**What you need to do:** Your answer should consist of the lines in the data below that contain "analysis".

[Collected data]
[Start of section]

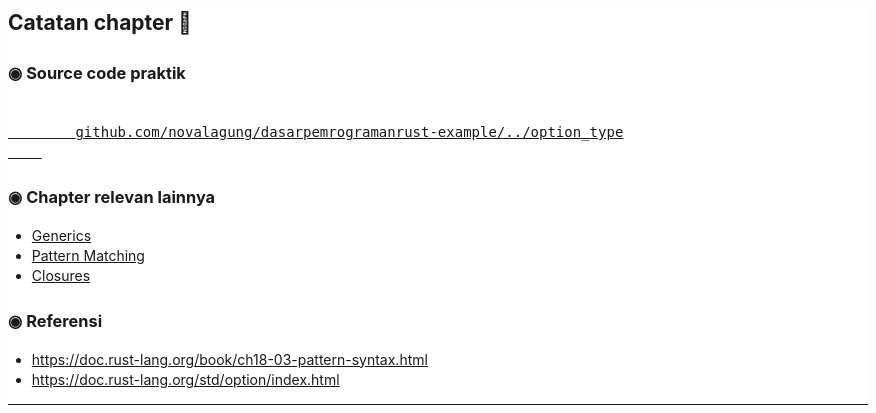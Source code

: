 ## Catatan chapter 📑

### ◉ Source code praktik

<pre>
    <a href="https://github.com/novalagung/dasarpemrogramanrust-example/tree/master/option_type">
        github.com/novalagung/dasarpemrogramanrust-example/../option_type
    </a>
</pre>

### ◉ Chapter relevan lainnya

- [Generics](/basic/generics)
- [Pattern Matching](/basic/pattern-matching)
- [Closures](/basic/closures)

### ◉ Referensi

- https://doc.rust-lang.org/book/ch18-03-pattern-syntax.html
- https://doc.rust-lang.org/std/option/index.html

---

[End of section]
[Start of section]

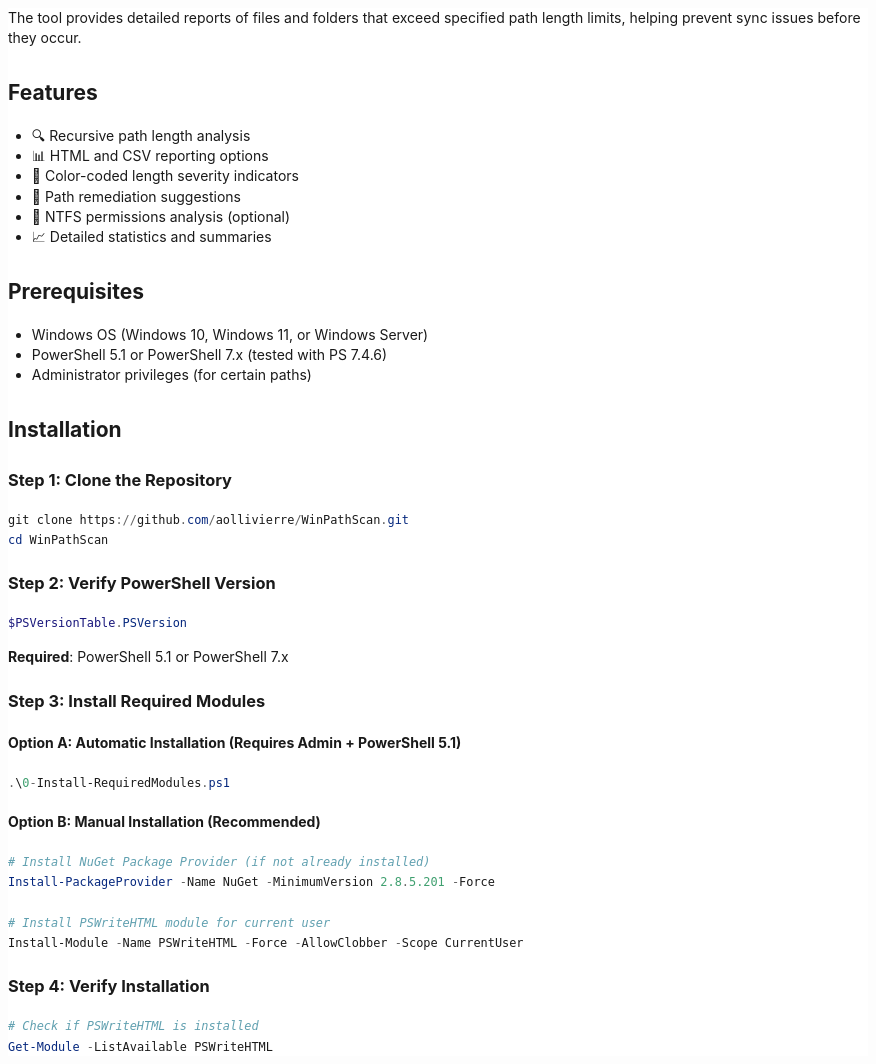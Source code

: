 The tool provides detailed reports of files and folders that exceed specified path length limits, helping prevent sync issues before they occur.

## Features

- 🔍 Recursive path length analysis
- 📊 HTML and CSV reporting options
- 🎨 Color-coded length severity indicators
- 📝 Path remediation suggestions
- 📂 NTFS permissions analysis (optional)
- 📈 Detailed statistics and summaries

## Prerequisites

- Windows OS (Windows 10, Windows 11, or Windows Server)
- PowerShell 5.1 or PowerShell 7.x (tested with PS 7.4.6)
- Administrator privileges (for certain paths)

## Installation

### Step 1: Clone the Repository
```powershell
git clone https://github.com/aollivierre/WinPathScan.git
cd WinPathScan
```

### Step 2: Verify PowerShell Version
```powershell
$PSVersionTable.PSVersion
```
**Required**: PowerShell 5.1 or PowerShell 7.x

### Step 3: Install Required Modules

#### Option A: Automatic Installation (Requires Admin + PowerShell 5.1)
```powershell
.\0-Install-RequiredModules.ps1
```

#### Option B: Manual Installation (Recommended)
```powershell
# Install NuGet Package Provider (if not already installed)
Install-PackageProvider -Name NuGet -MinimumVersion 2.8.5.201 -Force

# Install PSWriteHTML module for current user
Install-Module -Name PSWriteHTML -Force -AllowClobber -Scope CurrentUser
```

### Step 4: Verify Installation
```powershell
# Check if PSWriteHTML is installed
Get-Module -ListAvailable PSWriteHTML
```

[End of section]

**Response to the exercise:**
- 🔍 Recursive path length analysis
- 📂 NTFS permissions analysis (optional)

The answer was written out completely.